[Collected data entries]
___

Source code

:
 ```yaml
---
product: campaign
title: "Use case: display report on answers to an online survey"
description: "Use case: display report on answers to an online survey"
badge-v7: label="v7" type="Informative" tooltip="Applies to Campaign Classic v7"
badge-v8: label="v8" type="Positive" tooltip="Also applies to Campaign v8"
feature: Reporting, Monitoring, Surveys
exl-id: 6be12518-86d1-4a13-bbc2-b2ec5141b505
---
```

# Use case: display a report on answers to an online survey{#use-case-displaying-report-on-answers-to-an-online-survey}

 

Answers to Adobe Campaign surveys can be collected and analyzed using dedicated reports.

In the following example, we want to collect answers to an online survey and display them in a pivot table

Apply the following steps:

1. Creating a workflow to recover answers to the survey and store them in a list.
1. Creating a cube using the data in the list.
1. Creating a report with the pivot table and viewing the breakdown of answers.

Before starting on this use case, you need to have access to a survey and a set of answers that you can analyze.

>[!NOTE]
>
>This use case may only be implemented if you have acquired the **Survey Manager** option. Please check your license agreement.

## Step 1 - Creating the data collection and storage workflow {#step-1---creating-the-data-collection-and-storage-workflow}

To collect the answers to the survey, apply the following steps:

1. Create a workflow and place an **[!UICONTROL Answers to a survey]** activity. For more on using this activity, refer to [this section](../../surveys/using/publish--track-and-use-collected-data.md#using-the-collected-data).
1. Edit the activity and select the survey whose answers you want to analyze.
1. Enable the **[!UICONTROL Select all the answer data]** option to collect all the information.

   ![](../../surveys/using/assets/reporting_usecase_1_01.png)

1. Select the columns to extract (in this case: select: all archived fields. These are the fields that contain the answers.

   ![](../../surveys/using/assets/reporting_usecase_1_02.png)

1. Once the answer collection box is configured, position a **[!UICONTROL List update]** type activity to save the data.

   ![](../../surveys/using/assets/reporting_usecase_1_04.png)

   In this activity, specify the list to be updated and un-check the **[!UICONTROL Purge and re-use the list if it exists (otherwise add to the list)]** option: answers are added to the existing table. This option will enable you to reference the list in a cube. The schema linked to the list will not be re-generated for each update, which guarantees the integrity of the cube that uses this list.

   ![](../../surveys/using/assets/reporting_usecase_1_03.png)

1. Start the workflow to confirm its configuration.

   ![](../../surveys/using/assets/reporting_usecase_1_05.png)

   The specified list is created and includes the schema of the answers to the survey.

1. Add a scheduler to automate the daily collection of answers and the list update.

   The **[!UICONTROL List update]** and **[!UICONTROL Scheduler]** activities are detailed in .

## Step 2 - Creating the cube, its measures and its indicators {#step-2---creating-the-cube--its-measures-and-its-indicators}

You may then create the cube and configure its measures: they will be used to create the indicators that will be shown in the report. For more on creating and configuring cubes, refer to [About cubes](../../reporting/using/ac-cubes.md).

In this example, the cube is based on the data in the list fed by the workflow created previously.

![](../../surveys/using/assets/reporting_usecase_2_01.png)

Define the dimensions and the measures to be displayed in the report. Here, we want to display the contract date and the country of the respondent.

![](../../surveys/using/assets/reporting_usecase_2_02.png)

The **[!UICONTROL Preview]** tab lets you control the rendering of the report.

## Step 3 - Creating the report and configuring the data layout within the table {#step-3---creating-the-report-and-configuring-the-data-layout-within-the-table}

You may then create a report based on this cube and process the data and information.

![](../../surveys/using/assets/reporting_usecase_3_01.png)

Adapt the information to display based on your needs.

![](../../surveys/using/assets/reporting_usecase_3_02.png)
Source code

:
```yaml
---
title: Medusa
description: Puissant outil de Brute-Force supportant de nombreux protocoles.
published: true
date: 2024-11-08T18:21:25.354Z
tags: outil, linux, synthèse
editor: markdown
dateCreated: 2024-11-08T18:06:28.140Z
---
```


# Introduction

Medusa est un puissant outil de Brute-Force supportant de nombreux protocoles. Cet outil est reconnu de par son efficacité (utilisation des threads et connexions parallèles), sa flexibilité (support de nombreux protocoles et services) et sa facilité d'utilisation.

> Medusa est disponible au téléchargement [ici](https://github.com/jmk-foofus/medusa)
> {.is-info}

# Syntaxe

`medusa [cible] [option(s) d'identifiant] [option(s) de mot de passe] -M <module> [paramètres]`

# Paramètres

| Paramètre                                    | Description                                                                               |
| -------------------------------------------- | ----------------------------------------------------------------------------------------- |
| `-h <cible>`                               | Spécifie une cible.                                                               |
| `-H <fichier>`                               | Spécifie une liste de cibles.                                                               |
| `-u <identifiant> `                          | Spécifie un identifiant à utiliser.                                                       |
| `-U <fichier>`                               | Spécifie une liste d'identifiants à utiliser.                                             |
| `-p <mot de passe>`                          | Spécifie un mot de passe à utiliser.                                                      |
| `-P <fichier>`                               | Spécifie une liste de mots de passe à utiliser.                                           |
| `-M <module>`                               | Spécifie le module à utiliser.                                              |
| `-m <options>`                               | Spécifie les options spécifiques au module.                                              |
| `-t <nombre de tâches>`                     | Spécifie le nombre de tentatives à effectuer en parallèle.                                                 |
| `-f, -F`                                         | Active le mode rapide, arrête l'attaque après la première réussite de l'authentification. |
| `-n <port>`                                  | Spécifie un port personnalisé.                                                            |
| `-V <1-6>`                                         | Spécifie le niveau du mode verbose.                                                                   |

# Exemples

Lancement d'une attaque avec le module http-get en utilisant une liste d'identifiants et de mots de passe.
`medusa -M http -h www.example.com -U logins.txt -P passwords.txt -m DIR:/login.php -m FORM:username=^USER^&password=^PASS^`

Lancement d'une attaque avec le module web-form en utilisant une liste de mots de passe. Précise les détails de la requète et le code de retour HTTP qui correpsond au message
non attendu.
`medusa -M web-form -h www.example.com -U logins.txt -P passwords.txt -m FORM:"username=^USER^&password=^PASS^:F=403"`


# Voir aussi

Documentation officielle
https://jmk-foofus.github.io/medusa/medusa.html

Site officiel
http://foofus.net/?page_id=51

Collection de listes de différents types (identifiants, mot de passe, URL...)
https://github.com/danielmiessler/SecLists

___

## PROBLEM STATEMENT
All records are to be written out exactly.

## ANSWER BOX
Source code

:
 ```yaml
---
product: campaign
title: "Use case: display report on answers to an online survey"
description: "Use case: display report on answers to an online survey"
badge-v7: label="v7" type="Informative" tooltip="Applies to Campaign Classic v7"
badge-v8: label="v8" type="Positive" tooltip="Also applies to Campaign v8"
feature: Reporting, Monitoring, Surveys
exl-id: 6be12518-86d1-4a13-bbc2-b2ec5141b505
---
```

# Use case: display a report on answers to an online survey{#use-case-displaying-report-on-answers-to-an-online-survey}

 

Answers to Adobe Campaign surveys can be collected and analyzed using dedicated reports.

In the following example, we want to collect answers to an online survey and display them in a pivot table

Apply the following steps:

1. Creating a workflow to recover answers to the survey and store them in a list.
1. Creating a cube using the data in the list.
1. Creating a report with the pivot table and viewing the breakdown of answers.

Before starting on this use case, you need to have access to a survey and a set of answers that you can analyze.

>[!NOTE]
>
>This use case may only be implemented if you have acquired the **Survey Manager** option. Please check your license agreement.

## Step 1 - Creating the data collection and storage workflow {#step-1---creating-the-data-collection-and-storage-workflow}

To collect the answers to the survey, apply the following steps:

1. Create a workflow and place an **[!UICONTROL Answers to a survey]** activity. For more on using this activity, refer to [this section](../../surveys/using/publish--track-and-use-collected-data.md#using-the-collected-data).
1. Edit the activity and select the survey whose answers you want to analyze.
1. Enable the **[!UICONTROL Select all the answer data]** option to collect all the information.

   ![](../../surveys/using/assets/reporting_usecase_1_01.png)

1. Select the columns to extract (in this case: select: all archived fields. These are the fields that contain the answers.

   ![](../../surveys/using/assets/reporting_usecase_1_02.png)

1. Once the answer collection box is configured, position a **[!UICONTROL List update]** type activity to save the data.

   ![](../../surveys/using/assets/reporting_usecase_1_04.png)

   In this activity, specify the list to be updated and un-check the **[!UICONTROL Purge and re-use the list if it exists (otherwise add to the list)]** option: answers are added to the existing table. This option will enable you to reference the list in a cube. The schema linked to the list will not be re-generated for each update, which guarantees the integrity of the cube that uses this list.

   ![](../../surveys/using/assets/reporting_usecase_1_03.png)

1. Start the workflow to confirm its configuration.

   ![](../../surveys/using/assets/reporting_usecase_1_05.png)

   The specified list is created and includes the schema of the answers to the survey.

1. Add a scheduler to automate the daily collection of answers and the list update.

   The **[!UICONTROL List update]** and **[!UICONTROL Scheduler]** activities are detailed in .

## Step 2 - Creating the cube, its measures and its indicators {#step-2---creating-the-cube--its-measures-and-its-indicators}

You may then create the cube and configure its measures: they will be used to create the indicators that will be shown in the report. For more on creating and configuring cubes, refer to [About cubes](../../reporting/using/ac-cubes.md).

In this example, the cube is based on the data in the list fed by the workflow created previously.

![](../../surveys/using/assets/reporting_usecase_2_01.png)

Define the dimensions and the measures to be displayed in the report. Here, we want to display the contract date and the country of the respondent.

![](../../surveys/using/assets/reporting_usecase_2_02.png)

The **[!UICONTROL Preview]** tab lets you control the rendering of the report.

## Step 3 - Creating the report and configuring the data layout within the table {#step-3---creating-the-report-and-configuring-the-data-layout-within-the-table}

You may then create a report based on this cube and process the data and information.

![](../../surveys/using/assets/reporting_usecase_3_01.png)

Adapt the information to display based on your needs.

![](../../surveys/using/assets/reporting_usecase_3_02.png)
Source code

:
```yaml
---
title: Medusa
description: Puissant outil de Brute-Force supportant de nombreux protocoles.
published: true
date: 2024-11-08T18:21:25.354Z
tags: outil, linux, synthèse
editor: markdown
dateCreated: 2024-11-08T18:06:28.140Z
---
```


# Introduction

Medusa est un puissant outil de Brute-Force supportant de nombreux protocoles. Cet outil est reconnu de par son efficacité (utilisation des threads et connexions parallèles), sa flexibilité (support de nombreux protocoles et services) et sa facilité d'utilisation.

> Medusa est disponible au téléchargement [ici](https://github.com/jmk-foofus/medusa)
> {.is-info}

# Syntaxe

`medusa [cible] [option(s) d'identifiant] [option(s) de mot de passe] -M <module> [paramètres]`

# Paramètres

| Paramètre                                    | Description                                                                               |
| -------------------------------------------- | ----------------------------------------------------------------------------------------- |
| `-h <cible>`                               | Spécifie une cible.                                                               |
| `-H <fichier>`                               | Spécifie une liste de cibles.                                                               |
| `-u <identifiant> `                          | Spécifie un identifiant à utiliser.                                                       |
| `-U <fichier>`                               | Spécifie une liste d'identifiants à utiliser.                                             |
| `-p <mot de passe>`                          | Spécifie un mot de passe à utiliser.                                                      |
| `-P <fichier>`                               | Spécifie une liste de mots de passe à utiliser.                                           |
| `-M <module>`                               | Spécifie le module à utiliser.                                              |
| `-m <options>`                               | Spécifie les options spécifiques au module.                                              |
| `-t <nombre de tâches>`                     | Spécifie le nombre de tentatives à effectuer en parallèle.                                                 |
| `-f, -F`                                         | Active le mode rapide, arrête l'attaque après la première réussite de l'authentification. |
| `-n <port>`                                  | Spécifie un port personnalisé.                                                            |
| `-V <1-6>`                                         | Spécifie le niveau du mode verbose.                                                                   |

# Exemples

Lancement d'une attaque avec le module http-get en utilisant une liste d'identifiants et de mots de passe.
`medusa -M http -h www.example.com -U logins.txt -P passwords.txt -m DIR:/login.php -m FORM:username=^USER^&password=^PASS^`

Lancement d'une attaque avec le module web-form en utilisant une liste de mots de passe. Précise les détails de la requète et le code de retour HTTP qui correpsond au message
non attendu.
`medusa -M web-form -h www.example.com -U logins.txt -P passwords.txt -m FORM:"username=^USER^&password=^PASS^:F=403"`


# Voir aussi

Documentation officielle
https://jmk-foofus.github.io/medusa/medusa.html

Site officiel
http://foofus.net/?page_id=51

Collection de listes de différents types (identifiants, mot de passe, URL...)
https://github.com/danielmiessler/SecLists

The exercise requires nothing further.